* [Input]
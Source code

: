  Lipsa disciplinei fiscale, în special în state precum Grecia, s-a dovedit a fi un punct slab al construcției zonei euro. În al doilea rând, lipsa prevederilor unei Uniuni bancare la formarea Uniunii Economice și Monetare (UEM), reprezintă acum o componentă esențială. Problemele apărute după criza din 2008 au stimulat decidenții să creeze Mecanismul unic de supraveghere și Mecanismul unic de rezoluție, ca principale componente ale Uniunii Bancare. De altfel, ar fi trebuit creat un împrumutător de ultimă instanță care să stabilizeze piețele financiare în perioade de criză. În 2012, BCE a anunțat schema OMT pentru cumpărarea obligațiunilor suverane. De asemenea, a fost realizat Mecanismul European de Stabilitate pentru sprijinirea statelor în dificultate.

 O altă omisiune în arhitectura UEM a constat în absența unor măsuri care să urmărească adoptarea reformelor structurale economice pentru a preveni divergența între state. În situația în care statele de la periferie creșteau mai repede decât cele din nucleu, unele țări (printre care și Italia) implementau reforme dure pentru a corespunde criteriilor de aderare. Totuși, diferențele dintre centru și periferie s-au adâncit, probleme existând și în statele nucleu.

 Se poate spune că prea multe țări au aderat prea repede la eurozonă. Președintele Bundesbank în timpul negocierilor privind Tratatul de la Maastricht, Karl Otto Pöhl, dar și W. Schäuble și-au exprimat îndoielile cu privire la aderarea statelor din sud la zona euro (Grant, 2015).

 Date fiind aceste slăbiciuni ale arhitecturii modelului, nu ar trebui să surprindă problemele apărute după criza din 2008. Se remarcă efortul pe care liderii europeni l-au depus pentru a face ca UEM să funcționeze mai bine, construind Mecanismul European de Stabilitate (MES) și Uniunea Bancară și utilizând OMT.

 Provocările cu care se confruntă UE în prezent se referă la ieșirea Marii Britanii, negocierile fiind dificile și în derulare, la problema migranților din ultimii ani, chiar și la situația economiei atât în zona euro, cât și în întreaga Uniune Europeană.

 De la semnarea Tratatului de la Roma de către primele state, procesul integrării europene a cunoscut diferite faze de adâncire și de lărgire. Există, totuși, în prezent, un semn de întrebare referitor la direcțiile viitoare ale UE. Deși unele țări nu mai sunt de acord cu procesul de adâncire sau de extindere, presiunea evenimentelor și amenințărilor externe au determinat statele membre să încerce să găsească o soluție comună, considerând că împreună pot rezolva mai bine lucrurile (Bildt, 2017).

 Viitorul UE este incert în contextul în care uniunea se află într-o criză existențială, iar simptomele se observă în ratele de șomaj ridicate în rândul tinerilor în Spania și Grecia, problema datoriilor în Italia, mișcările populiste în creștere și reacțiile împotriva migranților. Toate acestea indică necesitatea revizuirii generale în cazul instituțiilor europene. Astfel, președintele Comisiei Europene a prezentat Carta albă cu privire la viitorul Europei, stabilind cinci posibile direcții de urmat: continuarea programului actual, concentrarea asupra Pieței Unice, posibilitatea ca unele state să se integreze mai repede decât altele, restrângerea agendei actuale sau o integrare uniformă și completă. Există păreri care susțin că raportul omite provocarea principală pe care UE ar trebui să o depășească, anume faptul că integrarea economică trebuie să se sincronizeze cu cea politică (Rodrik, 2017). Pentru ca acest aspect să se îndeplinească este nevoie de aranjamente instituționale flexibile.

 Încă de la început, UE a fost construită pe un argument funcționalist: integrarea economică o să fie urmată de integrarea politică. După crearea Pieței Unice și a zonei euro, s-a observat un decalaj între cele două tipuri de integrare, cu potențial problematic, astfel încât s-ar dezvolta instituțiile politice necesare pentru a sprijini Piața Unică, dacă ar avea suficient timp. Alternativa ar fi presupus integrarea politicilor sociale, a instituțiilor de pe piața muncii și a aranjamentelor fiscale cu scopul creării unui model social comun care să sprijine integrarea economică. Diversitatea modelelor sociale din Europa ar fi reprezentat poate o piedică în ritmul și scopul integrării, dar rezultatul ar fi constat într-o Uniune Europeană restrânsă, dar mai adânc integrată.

* [Exercise goal]
Within the material above, output exactly the lines from the one with "De la semnarea" through the one with "Viitorul UE este", end lines included, and nothing besides.

* [Solution to this problem]
 De la semnarea Tratatului de la Roma de către primele state, procesul integrării europene a cunoscut diferite faze de adâncire și de lărgire. Există, totuși, în prezent, un semn de întrebare referitor la direcțiile viitoare ale UE. Deși unele țări nu mai sunt de acord cu procesul de adâncire sau de extindere, presiunea evenimentelor și amenințărilor externe au determinat statele membre să încerce să găsească o soluție comună, considerând că împreună pot rezolva mai bine lucrurile (Bildt, 2017).

 Viitorul UE este incert în contextul în care uniunea se află într-o criză existențială, iar simptomele se observă în ratele de șomaj ridicate în rândul tinerilor în Spania și Grecia, problema datoriilor în Italia, mișcările populiste în creștere și reacțiile împotriva migranților. Toate acestea indică necesitatea revizuirii generale în cazul instituțiilor europene. Astfel, președintele Comisiei Europene a prezentat Carta albă cu privire la viitorul Europei, stabilind cinci posibile direcții de urmat: continuarea programului actual, concentrarea asupra Pieței Unice, posibilitatea ca unele state să se integreze mai repede decât altele, restrângerea agendei actuale sau o integrare uniformă și completă. Există păreri care susțin că raportul omite provocarea principală pe care UE ar trebui să o depășească, anume faptul că integrarea economică trebuie să se sincronizeze cu cea politică (Rodrik, 2017). Pentru ca acest aspect să se îndeplinească este nevoie de aranjamente instituționale flexibile.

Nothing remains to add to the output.